Robert Benoit, ancien député d’Orford.

Le PLQ a été plombé par l’ère Charest selon Robert Benoit

Les libéraux provinciaux ont-ils causé leur propre perte en faisant preuve d’une trop grande inertie au cours des dernières années? Ancien président du Parti libéral du Québec, Robert Benoit n’est pas aussi catégorique, mais il laisse entendre que le chef du PLQ, Philippe Couillard, et ses troupes ont commis une erreur en ne prenant pas davantage leurs distances vis-à-vis l’ère Jean Charest.
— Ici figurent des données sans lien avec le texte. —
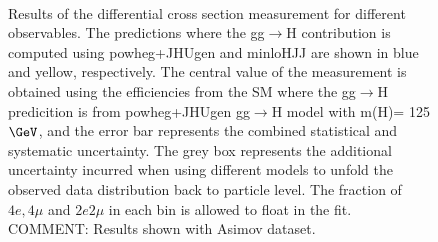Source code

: \begin{figure}[!h!t]
\begin{center}
{      \label{fig:differential-results-asimov:d}
    } \\
    \caption{Results of the differential cross section measurement for different observables. The predictions where the gg$\rightarrow$H contribution is computed using {\sc powheg+JHUgen} and {\sc minloHJJ} are shown in blue and yellow, respectively. The central value of the measurement is obtained using the efficiencies from the SM where the gg$\rightarrow$H predicition is from {\sc powheg+JHUgen} gg$\rightarrow$H model with m(H)= 125 $\GeV$, and the error bar represents the combined statistical and systematic uncertainty. The grey box represents the additional uncertainty incurred when using different models to unfold the observed data distribution back to particle level. The fraction of $4e,4\mu$ and $2e2\mu$ in each bin is allowed to float in the fit.
    COMMENT: Results shown with Asimov dataset.
    }
  \label{fig:differential-results-asimov}
 \end{center}
\end{figure} 

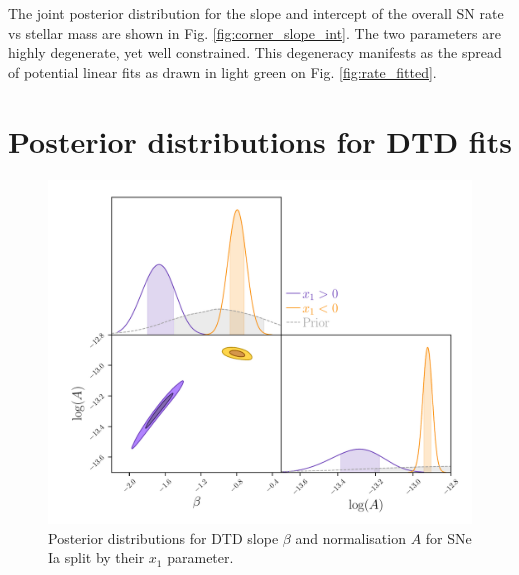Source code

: \documentclass[fleqn,usenatbib]{mnras}
\begin{document}
The joint posterior distribution for the slope and intercept of the overall SN rate vs stellar mass are shown in Fig. \ref{fig:corner_slope_int}. The two parameters are highly degenerate, yet well constrained. This degeneracy manifests as the spread of potential linear fits as drawn in light green on Fig. \ref{fig:rate_fitted}.

\section{Posterior distributions for DTD fits}
\label{appendix:posteriors}


\begin{figure}
    \centering
    \includegraphics[width=.5\textwidth]{figs/fit_dtd_split_x1_A_beta_corner.pdf}
    \caption{Posterior distributions for DTD slope $\beta$ and normalisation $A$ for SNe Ia split by their $x_1$ parameter.%
    \label{fig:corner_beta_norm_split_x1}}
\end{figure}
\end{document}
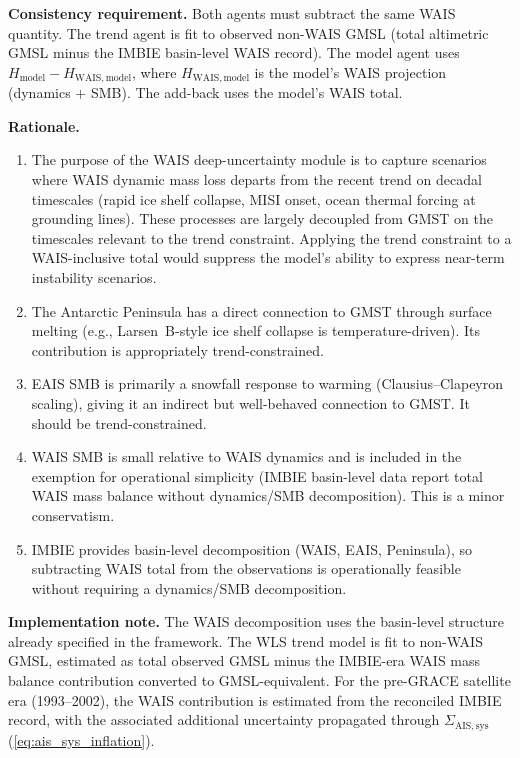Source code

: \documentclass[11pt]{article}
\begin{document}
\textbf{Consistency requirement.}  Both agents must subtract the same WAIS quantity.  The trend agent is fit to observed non-WAIS GMSL (total altimetric GMSL minus the IMBIE basin-level WAIS record).  The model agent uses $H_{\mathrm{model}} - H_{\mathrm{WAIS,model}}$, where $H_{\mathrm{WAIS,model}}$ is the model's WAIS projection (dynamics + SMB).  The add-back uses the model's WAIS total.

\textbf{Rationale.}
\begin{enumerate}
  \item[(a)] The purpose of the WAIS deep-uncertainty module is to capture scenarios where WAIS dynamic mass loss departs from the recent trend on decadal timescales (rapid ice shelf collapse, MISI onset, ocean thermal forcing at grounding lines).  These processes are largely decoupled from GMST on the timescales relevant to the trend constraint.  Applying the trend constraint to a WAIS-inclusive total would suppress the model's ability to express near-term instability scenarios.
  \item[(b)] The Antarctic Peninsula has a direct connection to GMST through surface melting (e.g., Larsen~B-style ice shelf collapse is temperature-driven).  Its contribution is appropriately trend-constrained.
  \item[(c)] EAIS SMB is primarily a snowfall response to warming (Clausius--Clapeyron scaling), giving it an indirect but well-behaved connection to GMST.  It should be trend-constrained.
  \item[(d)] WAIS SMB is small relative to WAIS dynamics and is included in the exemption for operational simplicity (IMBIE basin-level data report total WAIS mass balance without dynamics/SMB decomposition).  This is a minor conservatism.
  \item[(e)] IMBIE provides basin-level decomposition (WAIS, EAIS, Peninsula), so subtracting WAIS total from the observations is operationally feasible without requiring a dynamics/SMB decomposition.
\end{enumerate}

\textbf{Implementation note.}  The WAIS decomposition uses the basin-level structure already specified in the framework.  The WLS trend model is fit to non-WAIS GMSL, estimated as total observed GMSL minus the IMBIE-era WAIS mass balance contribution converted to GMSL-equivalent.  For the pre-GRACE satellite era (1993--2002), the WAIS contribution is estimated from the reconciled IMBIE record, with the associated additional uncertainty propagated through $\Sigma_{\mathrm{AIS,sys}}$ (\cref{eq:ais_sys_inflation}).
\end{document}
M. Benoit raconte qu’il s’était permis d’offrir un conseil à M. Couillard alors que ce dernier effectuait ses débuts comme premier ministre. « Je lui avais dit qu’il fallait qu’une cassure soit opérée par rapport à la période Charest. Mais ça ne s’est pas fait et le Parti libéral a traîné l’époque Charest ainsi que son équipe. La dissociation n’a pas été réalisée », soutient cet ancien député d’Orford.

Cela dit, il affirme que le jugement de la population sur l’époque Couillard n’est pas juste. Il juge que Philippe Couillard « n’était pas toujours d’une grande sagesse, mais qu’il a été un bon premier ministre ».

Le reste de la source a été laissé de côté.